As I began to meander down the mountain, I stopped alongside a creek by a small waterfall, where I paused to take a few photos and soak up the sounds of the trickling water. I caught a glimpse of movement out of the corner of my eye. It was a young, dark haired woman wearing only a sports bra and a pair of low cut jeans. She was willowy-thin and dark skinned. Her neck was adorned with strands of Native American-style jewelry…beaded silver, turquoise, feathers dangling from the ends of small leather thongs. The instant I saw her, my first impression was that she was Native American, though I later decided she was Mexican.
She startled me as she slipped out from behind a rock, since I thought I was all alone. I said “Hi,” and she responded back with the same, but quickly disappeared once more. I hiked a bit further up the stream, and then I saw her again, this time with her shirtless male companion and their dog. He was young and “wildly handsome,” looking a little like young Charles Manson.
They were both very standoffish at first, but I broke the ice with a remark about their dog’s lack of interest in swimming on such a warm day, which led to a conversation. They reminded me a lot of the “hippies” on Haight-Ashbury Street that I so wanted to be when I was a twelve year old on our “be sure to wear some flowers in your hair” family road trip to San Francisco.
At first, they said they were just in the canyon for the afternoon, but the more we talked, the more they revealed. Turns out, they are actually living in the canyon, and only come down from above after the trams stop running.
The young woman was absolutely gorgeous….downright stunning. Except….she had big, one-inch letters “A” and “Z” tattooed on her cheeks in old-style Roman font, one beneath each eye. This made it next to impossible for us both to make eye contact, me trying hard not to be judgmental, and her, seemingly not wanting to feel judged. Finally, the more we conversed, the more I found myself wanting to look past the bizarre A to Z tattoos and make eye contact. Once I did, her eyes locked on like a laser with the familiarity that gave me the eerie feeling that if I had a past life as a Native American, this “being” had been a part of it. (chill bumps!)
She began to tell me all about living in the canyon, and showed me a basket of buds she had collected from the Cholla cactus. She had done her research to learn that the Tohono O’odham Indians harvested these Cholla buds, which contain as much calcium as a glass of milk. She demonstrated how she uses a split rib from the Saguaro cactus as tongs to harvest the buds in the Native American tradition. She claimed there are more edible plants in the Arizona-Sonora desert than any other place on earth.
We talked further about the Native American traditions, and I shared what I learned when I visited the Chamula indigenous village in Mexico; “The modern man thinks the land belongs to him, but really, he belongs to the land.” To this, they proclaimed me “the coolest Texan we ever met!” As I started to leave, I gave them the only food I had on me…a CLIF Peanut Butter Crunch granola bar. The man said, “I hope you don’t think we were asking for a hand-out.” I replied, “No, that’s why I gave it to you.”

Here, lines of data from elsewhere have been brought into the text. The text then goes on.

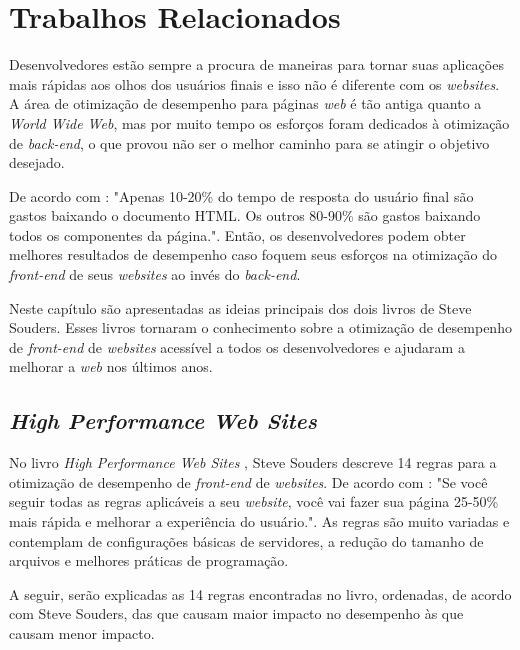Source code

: %
%

\chapter{Trabalhos Relacionados}
Desenvolvedores estão sempre a procura de maneiras para tornar suas aplicações mais rápidas aos olhos dos usuários finais e isso não é diferente com os \textit{websites}. A área de otimização de desempenho para páginas \textit{web} é tão antiga quanto a \textit{World Wide Web}, mas por muito tempo os esforços foram dedicados à otimização de \textit{back-end}, o que  provou não ser o melhor caminho para se atingir o objetivo desejado.

De acordo com : "Apenas 10-20\% do tempo de resposta do usuário final são gastos baixando o documento HTML. Os outros 80-90\% são gastos baixando todos os componentes da página.". Então, os desenvolvedores podem obter melhores resultados de desempenho caso foquem seus esforços na otimização do \textit{front-end} de seus \textit{websites} ao invés do \textit{back-end}.

Neste capítulo são apresentadas as ideias principais dos dois livros  de Steve Souders. Esses livros tornaram o conhecimento sobre a otimização de desempenho de \textit{front-end} de \textit{websites} acessível a todos os desenvolvedores e ajudaram a melhorar a \textit{web} nos últimos anos.

\section{\textit{High Performance Web Sites}}
\label{sec:highperformancewebsites}

No livro \textit{High Performance Web Sites} \cite{HighPerformance}, Steve Souders descreve 14 regras para a otimização de desempenho de \textit{front-end} de \textit{websites}. De acordo com : "Se você seguir todas as regras aplicáveis a seu \textit{website}, você vai fazer sua página 25-50\% mais rápida e melhorar a experiência do usuário.". As regras são muito variadas e contemplam de configurações básicas de servidores, a redução do tamanho de arquivos e melhores práticas de programação.

A seguir, serão explicadas as 14 regras encontradas no livro, ordenadas, de acordo com Steve Souders, das que causam maior impacto no desempenho às que causam menor impacto.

As I made my way further down the canyon road, I couldn’t stop thinking about their life in the canyon, and how they really had everything they needed, right here. Shade under the giant Cottonwood trees. A stream for bathing. Rock cliffs and overhangs for protection. Each other to keep warm. Food from the edible plants. And drinking water and a place to poop in the public restrooms. 😉 I found myself saying out loud, “I’d like to live here too.”